Recent events testify the aforementioned hazardousness. For example, on July 24, 2010, in the Varandey area in northern Russia, the oil treatment and storage terminal located kilometers inland was flooded and the airport runway closed, due to the fact that the coast was severely damaged by excessive flooding. This flooding event was the outcome of combined storm waves, surges, and tides. Other northern production sites, such as the Northstar artificial oil and gas production island in the Beaufort Sea, have also been damaged by significantly high waves. In that case during the design phase, the facilities, which are located 19 km northwest of Prudhoe Bay, Alaska and 10 km north of the Alaskan coast at a water depth of 10 m, were designed using historical data and assumptions of fetch length and wave height occurrence which did not correspond to events that happened some years after production startup.
In this chapter, we are analyzing some of these challenges and phenomena, taking into consideration the significant changes that have occurred in the Arctic area during the last decades. For instance, throughout the years, the average monthly Arctic sea ice extent has dropped dramatically from 12.5 million km2 in 1980s to about 10.8 million km2 in 2016, showing a declining trend of 4.1% per decade (see Figure 1) . This means that at coastlines and areas that before used to be covered by snow permanently, people now observe waves up to 4 m in height. Due to the retraction of the ice cover, new paths for trading and transportation are seasonally opened, like the North Sea Route (the Northeastern Passage), which is now used as a transport path with ships for liquefied natural gas (LNG) from the Sabetta LNG facilities on Yamal to the Chinese market. During the summer period and early autumn, when the passage is almost ice free, operators can travel from Europe to Asia using this path to the north of Russia with the service of icebreakers.
The wave forces that are generated due to the ice-free surface enhance the ice shrinkage and reduce the ice thickness, helping ice edges to detach more easily from the main ice core. Another observation is the increase of the temperature and seasonal record peaks that might be also a consequence of the annual shrinkage of the permanent ice extent which works as natural mirror and shield against the heat. The increase of the temperature does consequently lead to increased ice melting creating a loop of domino effects.

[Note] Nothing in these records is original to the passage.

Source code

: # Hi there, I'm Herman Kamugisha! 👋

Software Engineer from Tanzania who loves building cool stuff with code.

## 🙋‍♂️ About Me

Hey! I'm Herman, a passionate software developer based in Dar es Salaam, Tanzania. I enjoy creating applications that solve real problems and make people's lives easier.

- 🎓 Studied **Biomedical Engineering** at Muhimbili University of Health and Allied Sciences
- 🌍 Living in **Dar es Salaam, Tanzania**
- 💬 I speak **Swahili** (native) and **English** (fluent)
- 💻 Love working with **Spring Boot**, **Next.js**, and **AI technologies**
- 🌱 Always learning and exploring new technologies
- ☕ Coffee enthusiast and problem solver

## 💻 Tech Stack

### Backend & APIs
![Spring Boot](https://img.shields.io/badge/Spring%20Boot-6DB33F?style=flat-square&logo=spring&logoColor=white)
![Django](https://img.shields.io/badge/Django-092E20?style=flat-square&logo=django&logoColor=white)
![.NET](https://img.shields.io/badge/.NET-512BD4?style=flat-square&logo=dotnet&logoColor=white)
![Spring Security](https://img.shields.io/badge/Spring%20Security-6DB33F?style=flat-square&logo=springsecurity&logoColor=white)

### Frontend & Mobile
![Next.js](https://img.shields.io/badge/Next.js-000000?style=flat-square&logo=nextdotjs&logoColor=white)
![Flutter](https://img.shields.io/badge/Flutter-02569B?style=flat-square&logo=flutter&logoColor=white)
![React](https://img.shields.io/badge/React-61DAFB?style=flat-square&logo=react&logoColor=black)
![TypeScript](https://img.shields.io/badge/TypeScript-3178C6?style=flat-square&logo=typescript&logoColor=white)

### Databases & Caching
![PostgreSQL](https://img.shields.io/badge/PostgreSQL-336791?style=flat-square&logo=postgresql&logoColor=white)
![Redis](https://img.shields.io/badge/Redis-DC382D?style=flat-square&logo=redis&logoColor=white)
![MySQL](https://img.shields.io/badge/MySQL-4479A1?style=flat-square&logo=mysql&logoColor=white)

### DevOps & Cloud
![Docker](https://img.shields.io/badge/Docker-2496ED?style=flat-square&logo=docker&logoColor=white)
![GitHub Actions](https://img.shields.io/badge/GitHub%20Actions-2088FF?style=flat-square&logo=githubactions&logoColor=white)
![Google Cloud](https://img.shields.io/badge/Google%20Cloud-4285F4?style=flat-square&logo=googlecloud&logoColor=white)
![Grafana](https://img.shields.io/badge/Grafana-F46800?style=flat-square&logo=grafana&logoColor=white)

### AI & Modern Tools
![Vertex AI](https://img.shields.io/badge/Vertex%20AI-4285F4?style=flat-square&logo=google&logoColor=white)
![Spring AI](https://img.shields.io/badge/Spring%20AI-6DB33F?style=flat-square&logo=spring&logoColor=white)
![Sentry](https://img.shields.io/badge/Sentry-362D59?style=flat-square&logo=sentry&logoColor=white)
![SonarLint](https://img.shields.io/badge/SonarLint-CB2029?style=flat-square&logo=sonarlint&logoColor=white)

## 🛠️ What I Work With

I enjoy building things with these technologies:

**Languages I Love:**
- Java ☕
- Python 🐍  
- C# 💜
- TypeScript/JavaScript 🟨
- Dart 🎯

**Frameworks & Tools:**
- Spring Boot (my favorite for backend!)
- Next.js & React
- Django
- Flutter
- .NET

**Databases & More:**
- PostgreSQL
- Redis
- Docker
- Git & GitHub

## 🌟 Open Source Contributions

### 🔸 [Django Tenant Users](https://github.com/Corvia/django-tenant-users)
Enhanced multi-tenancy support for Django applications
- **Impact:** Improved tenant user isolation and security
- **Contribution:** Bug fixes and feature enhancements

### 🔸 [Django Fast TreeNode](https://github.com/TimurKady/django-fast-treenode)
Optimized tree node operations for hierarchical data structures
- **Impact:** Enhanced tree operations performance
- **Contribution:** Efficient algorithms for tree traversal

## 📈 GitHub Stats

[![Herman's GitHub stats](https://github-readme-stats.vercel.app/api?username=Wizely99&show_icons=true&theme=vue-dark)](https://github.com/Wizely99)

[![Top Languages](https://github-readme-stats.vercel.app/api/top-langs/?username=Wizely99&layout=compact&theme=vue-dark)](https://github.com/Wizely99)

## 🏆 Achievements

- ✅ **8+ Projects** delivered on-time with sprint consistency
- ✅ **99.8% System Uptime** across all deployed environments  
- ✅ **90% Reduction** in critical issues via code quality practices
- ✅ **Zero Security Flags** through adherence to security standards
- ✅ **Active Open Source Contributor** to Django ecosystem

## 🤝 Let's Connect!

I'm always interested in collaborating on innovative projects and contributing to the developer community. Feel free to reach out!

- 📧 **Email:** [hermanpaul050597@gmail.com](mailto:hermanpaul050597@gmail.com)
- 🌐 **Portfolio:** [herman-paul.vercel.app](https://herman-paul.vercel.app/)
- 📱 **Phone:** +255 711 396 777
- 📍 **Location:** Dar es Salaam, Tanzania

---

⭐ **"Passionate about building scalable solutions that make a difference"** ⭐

All the aforementioned changes testify to a likely future situation where ice surface will shrink further and possibly occasionally disappear. Shipping and operations in the area will face a different environment of what they are designed for today. Some new challenges might occur. As long as waves are considered, it is probable that assets will face a more hazardous environment with higher waves generated in an open ocean. Some business people might claim that conditions will be more favorable for operations in the Arctic if temperature increases, since this will alleviate winterization issues. However, no one can predict with certainty what the environmental conditions will be and how the aforementioned changes will influence the phenomena by reducing or increasing some risks.
In relation to the definition of the risk of an activity, A, is the multi-dimensional combination of its probability P, its consequences, C, and the related uncertainties, U, of what the outcome will be (A, P, C, and U). The uncertainty of the activity is well linked to the knowledge that one has about the activity. Therefore, since in the Arctic area there is lack of knowledge due to scarce historical data or measurements of previous hazardous events for a sufficient long period, risks can be considered inherently high in the Arctic area where safety for the assets or humans may not be guaranteed.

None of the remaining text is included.